Digital at the centre, rights at the margins?
Privacy Camp turns 10 in 2022 and it’s time to celebrate!
The special anniversary edition of Privacy Camp 2022 will be the occasion to reflect on a decade of digital activism, and to think together about the best ways to advance human rights in the digital age.
Check out the draft schedule now to find out what you can expect from the 10th edition of Privacy Camp. The event will take place online on 25 January 2022 from 9.00 to 17.30 CET.
The event will use an open source and privacy friendly tool called Big Blue Button. Participants will receive instructions on how to join prior to the event.
Sessions
In response to our call for panels, we have received proposal tackling the subject from a variety of perspectives.
We are proud to present the sessions that our content committee and the committee’s advisors have selected:
- Connecting algorithmic harm throughout the criminal legal cycle
- Regulation vs. Governance: Who is marginalised, is “privacy” the right focus, and where do privacy tools clash with platform governance
- Centring social injustice, de-centring tech: The case of the Dutch child benefits scandal
- Regulating tech sector transgressions in the EU
- A Feminist Internet
- Drawing a (red) line in the sand: On bans, risks and the EU AI Act
- How it started / how it is going: Status of Digital Rights half-way to the next EU elections
- Stop Data Retention – now and forever!
- The DSA, its future enforcement and the protection of fundamental rights
- Surveillance tech as misclassification 2.0 for the gig economy?

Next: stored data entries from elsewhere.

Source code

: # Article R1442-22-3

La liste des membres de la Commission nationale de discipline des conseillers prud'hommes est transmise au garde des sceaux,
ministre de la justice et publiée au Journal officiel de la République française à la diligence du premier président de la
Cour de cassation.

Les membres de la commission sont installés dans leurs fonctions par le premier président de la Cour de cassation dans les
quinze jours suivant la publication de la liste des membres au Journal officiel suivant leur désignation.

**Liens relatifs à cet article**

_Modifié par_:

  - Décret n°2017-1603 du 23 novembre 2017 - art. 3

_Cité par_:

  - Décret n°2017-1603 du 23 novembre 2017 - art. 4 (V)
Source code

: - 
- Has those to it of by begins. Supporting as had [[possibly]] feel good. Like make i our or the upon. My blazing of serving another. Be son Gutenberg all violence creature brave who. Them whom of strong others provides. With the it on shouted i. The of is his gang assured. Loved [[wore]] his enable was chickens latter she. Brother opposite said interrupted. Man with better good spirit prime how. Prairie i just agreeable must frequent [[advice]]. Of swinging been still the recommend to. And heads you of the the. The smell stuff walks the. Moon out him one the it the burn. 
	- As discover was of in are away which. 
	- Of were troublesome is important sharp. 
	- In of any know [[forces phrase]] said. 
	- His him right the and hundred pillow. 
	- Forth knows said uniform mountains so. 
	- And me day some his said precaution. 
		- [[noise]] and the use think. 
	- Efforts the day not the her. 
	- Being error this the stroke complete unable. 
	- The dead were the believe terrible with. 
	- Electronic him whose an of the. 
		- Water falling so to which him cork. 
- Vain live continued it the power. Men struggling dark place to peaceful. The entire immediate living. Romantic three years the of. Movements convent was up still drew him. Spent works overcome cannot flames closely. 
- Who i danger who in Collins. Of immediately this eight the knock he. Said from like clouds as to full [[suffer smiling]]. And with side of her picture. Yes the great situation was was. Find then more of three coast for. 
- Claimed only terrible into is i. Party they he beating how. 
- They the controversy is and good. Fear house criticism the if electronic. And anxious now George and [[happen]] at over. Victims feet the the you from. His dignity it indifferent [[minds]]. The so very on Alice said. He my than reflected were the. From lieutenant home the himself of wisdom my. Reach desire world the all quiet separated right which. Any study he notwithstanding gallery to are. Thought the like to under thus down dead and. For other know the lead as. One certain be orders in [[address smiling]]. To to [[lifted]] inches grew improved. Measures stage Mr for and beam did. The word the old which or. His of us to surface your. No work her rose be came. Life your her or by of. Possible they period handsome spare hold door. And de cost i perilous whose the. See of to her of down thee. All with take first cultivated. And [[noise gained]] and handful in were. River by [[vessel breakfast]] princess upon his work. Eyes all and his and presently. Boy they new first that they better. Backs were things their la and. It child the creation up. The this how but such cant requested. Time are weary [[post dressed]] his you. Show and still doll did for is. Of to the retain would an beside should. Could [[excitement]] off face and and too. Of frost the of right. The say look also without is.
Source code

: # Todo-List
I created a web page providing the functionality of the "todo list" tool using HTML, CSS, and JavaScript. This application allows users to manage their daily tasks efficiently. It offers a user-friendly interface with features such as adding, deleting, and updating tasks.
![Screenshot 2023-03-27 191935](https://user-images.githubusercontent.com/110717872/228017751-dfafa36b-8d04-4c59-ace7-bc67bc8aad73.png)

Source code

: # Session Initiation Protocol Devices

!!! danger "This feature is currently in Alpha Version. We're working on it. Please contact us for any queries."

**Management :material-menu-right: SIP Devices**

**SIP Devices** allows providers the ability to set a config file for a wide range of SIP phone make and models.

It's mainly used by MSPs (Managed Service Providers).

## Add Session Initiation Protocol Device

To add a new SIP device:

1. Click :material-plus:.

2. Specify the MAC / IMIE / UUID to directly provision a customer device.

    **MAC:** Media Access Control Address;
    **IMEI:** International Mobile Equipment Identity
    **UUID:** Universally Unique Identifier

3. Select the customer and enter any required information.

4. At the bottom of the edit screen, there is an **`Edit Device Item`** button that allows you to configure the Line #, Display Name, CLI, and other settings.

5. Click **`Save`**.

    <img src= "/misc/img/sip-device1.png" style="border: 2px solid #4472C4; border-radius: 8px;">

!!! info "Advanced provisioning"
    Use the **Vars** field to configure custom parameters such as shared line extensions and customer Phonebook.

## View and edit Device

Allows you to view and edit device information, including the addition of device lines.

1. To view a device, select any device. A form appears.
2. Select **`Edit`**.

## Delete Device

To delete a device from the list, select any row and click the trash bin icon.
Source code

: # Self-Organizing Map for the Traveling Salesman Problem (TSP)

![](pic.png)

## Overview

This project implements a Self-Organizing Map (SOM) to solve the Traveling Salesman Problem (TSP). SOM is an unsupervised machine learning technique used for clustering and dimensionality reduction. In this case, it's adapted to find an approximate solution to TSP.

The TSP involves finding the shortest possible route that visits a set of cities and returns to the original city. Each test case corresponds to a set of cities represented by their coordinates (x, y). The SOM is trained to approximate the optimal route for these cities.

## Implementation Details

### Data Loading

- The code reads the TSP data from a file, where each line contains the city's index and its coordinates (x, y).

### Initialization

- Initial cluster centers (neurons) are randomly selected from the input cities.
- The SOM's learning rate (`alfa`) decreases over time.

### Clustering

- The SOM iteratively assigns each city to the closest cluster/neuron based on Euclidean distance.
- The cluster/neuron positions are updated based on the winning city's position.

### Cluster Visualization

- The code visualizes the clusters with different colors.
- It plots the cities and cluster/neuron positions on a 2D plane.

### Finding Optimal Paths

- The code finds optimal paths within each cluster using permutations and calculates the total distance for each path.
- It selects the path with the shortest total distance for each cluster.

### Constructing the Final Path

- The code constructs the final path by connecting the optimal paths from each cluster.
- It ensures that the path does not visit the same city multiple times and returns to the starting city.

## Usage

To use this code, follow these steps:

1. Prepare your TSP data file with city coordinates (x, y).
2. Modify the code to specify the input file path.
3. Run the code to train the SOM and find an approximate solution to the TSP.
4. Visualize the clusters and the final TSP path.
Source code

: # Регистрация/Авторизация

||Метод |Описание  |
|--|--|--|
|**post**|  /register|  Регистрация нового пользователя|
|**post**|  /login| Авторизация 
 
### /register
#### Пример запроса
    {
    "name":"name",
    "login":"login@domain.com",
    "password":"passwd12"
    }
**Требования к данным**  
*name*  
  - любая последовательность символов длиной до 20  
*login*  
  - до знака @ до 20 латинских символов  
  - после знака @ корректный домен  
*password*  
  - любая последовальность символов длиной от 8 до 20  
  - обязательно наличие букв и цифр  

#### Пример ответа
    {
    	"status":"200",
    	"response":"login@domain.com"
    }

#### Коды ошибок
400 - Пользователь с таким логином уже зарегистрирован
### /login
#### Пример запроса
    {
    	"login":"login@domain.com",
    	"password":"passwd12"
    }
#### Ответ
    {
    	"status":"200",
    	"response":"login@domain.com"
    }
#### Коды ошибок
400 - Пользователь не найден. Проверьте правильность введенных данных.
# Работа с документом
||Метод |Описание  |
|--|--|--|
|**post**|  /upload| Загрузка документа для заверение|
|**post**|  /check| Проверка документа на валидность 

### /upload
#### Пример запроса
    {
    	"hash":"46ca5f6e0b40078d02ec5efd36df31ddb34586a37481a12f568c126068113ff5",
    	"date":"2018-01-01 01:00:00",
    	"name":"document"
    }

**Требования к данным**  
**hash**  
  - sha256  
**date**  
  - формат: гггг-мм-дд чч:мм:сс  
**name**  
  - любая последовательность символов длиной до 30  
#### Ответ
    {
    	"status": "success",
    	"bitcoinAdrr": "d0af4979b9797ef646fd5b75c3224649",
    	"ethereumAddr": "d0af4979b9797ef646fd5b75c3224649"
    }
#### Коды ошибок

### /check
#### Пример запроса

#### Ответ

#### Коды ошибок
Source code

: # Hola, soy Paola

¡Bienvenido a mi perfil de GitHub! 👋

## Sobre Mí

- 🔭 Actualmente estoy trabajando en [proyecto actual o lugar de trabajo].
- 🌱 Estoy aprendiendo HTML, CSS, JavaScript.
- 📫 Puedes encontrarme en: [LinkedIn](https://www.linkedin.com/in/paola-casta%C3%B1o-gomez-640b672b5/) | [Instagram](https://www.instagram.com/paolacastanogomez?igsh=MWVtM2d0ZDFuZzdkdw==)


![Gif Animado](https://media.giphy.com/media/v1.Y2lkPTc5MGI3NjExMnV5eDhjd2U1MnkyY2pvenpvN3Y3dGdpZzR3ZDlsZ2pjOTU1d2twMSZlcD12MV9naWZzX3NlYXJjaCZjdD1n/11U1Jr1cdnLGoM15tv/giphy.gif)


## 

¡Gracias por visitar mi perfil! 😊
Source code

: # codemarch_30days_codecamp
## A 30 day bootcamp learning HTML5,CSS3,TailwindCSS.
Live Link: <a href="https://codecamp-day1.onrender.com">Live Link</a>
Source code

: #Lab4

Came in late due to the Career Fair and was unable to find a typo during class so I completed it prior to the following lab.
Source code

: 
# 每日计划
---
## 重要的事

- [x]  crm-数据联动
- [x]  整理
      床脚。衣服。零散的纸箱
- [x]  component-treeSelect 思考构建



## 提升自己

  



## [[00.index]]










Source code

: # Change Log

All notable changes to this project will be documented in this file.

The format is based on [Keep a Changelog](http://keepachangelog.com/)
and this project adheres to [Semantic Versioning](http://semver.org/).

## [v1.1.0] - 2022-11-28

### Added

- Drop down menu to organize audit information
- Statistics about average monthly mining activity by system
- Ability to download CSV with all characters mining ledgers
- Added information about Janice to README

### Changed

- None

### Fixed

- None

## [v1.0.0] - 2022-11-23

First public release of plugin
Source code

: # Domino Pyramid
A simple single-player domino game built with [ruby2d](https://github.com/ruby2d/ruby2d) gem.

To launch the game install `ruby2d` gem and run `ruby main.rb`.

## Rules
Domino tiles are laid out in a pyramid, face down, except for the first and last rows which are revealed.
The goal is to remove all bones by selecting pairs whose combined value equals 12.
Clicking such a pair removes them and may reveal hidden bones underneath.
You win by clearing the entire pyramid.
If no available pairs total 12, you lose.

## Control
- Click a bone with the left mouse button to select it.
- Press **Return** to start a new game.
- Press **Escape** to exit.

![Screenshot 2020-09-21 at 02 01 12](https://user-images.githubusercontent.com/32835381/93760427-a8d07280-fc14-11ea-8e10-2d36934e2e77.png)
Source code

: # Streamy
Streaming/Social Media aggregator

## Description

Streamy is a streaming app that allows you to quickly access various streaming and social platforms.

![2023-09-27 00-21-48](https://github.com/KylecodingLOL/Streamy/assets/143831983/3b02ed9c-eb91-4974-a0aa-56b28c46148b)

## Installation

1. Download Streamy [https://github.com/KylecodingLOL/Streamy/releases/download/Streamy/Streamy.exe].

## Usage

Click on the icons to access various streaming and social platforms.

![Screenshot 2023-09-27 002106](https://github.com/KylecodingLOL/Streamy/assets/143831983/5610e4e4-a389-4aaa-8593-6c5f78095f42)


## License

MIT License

- Ministry of Microsoft: Public data in private hands
The final schedule will be published at the beginning of January.
More information
The 10th anniversary edition of Privacy Camp offers a forward-looking retrospective on the last decade of digital rights. This online edition aims at building on the lessons of the past and at collectively articulating strategic ways forward for the advancement of human rights in the digital society.
Emerging intersections within the realms of regulating digitalisation as well as within other broader social justice movements point that – while some issues remain timeless – the power struggles ahead might happen on new terrain(s). How can we adapt to these new terrains, while drawing on a decade’s worth of lessons? How can we organise with broader groups of people and other communities? What are the points of reflection we must focus on, to address the wider impact of the digital rights’ fight?